Computational Linguistics
About

Dialogue State Tracking

Dialogue state tracking (DST) maintains a running representation of the user's goals and the information exchanged during a conversation, enabling dialogue systems to make informed decisions about subsequent actions.

B_t(s=v) = P(s_t = v | u₁, a₁, …, u_t)

Dialogue state tracking is the task of maintaining an accurate, up-to-date representation of the user's goals and constraints at each turn of a conversation. In a restaurant booking dialogue, for example, the dialogue state might record that the user wants Italian food (cuisine=Italian), in the center of town (area=center), and has not yet specified a price range (price=unknown). Accurate state tracking is critical because the dialogue policy, database queries, and response generation all depend on the current state. Errors in state tracking cascade through the system, leading to irrelevant responses and task failure.

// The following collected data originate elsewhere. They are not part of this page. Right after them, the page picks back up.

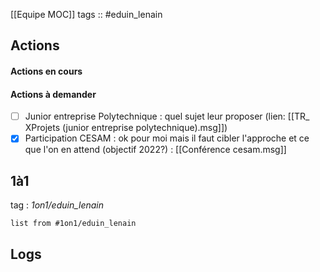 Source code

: [[Equipe MOC]]
tags :: #eduin_lenain

## Actions
#### Actions en cours

#### Actions à demander
- [ ] Junior entreprise Polytechnique : quel sujet leur proposer (lien: [[TR_ XProjets (junior entreprise polytechnique).msg]])
- [x] Participation CESAM : ok pour moi mais il faut cibler l'approche et ce que l'on en attend (objectif 2022?) : [[Conférence cesam.msg]]

## 1à1
tag : *1on1/eduin_lenain*
```dataview
list from #1on1/eduin_lenain  
```

## Logs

Belief State Representation

Dialogue State as Belief Distribution State: B_t = {(s_i, P_t(v | s_i)) | s_i ∈ Slots}

Example at turn t:
B_t(cuisine) = {Italian: 0.85, Chinese: 0.10, dontcare: 0.05}
B_t(area) = {center: 0.92, north: 0.05, dontcare: 0.03}
B_t(price) = {unknown: 1.0}

Joint goal accuracy = P(∀s_i: argmax_v B_t(v|s_i) = v*_i)

The dialogue state is typically represented as a belief state — a probability distribution over possible slot values for each slot in the domain ontology. Rather than committing to a single interpretation of each user utterance, belief tracking maintains uncertainty, allowing the system to recover gracefully from recognition and understanding errors. The joint goal accuracy metric evaluates whether the predicted values for all slots simultaneously match the ground truth, making it a stringent measure that penalizes any single-slot error.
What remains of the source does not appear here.